Exercise aim: Filter by the string "initial": return the lines of the material that contain it.

Exercise inputs:
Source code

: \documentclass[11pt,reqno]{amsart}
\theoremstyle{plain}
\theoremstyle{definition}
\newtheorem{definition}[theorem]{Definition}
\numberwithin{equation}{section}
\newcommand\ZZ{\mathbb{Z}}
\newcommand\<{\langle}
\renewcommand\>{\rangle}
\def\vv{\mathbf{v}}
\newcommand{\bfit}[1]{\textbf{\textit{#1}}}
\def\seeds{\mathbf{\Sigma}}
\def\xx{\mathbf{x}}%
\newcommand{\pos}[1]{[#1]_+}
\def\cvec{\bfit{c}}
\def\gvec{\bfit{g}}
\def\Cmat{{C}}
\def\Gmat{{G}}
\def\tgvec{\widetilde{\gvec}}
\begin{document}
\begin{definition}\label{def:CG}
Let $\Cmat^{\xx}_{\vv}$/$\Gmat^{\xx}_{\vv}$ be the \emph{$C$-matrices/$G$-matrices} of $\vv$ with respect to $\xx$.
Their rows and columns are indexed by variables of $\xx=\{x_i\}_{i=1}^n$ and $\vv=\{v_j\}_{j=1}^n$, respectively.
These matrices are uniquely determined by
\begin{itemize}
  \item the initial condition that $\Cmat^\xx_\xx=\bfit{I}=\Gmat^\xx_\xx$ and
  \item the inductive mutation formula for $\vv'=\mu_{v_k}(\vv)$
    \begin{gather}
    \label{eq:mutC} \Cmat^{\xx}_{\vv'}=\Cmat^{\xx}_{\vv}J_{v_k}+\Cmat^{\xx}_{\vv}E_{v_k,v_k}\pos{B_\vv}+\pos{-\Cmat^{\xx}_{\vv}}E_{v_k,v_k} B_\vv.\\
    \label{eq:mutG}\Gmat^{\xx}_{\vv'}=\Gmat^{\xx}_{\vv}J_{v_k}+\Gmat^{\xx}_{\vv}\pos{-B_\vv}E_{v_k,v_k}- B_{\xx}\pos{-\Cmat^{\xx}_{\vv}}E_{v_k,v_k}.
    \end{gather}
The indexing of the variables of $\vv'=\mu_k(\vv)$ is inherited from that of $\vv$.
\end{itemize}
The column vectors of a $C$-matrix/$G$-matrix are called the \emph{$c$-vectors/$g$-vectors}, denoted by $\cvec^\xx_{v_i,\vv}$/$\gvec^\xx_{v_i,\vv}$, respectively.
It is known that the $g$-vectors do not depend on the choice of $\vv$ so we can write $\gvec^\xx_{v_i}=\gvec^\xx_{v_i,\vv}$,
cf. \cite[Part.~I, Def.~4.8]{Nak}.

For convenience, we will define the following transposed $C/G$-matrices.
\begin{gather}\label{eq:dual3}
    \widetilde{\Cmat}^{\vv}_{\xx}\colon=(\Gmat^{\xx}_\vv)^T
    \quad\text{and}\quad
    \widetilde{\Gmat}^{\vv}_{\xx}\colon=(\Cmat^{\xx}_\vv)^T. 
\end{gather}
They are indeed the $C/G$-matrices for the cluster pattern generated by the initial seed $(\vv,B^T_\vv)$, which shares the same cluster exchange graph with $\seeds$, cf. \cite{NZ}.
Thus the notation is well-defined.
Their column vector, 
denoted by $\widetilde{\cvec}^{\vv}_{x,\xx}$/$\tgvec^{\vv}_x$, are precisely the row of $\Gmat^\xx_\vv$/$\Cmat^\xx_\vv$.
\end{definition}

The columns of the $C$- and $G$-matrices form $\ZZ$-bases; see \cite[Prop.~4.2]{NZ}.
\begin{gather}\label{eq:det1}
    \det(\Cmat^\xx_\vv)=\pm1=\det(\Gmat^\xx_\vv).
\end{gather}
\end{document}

Solution for this task:
  \item the initial condition that $\Cmat^\xx_\xx=\bfit{I}=\Gmat^\xx_\xx$ and
They are indeed the $C/G$-matrices for the cluster pattern generated by the initial seed $(\vv,B^T_\vv)$, which shares the same cluster exchange graph with $\seeds$, cf. \cite{NZ}.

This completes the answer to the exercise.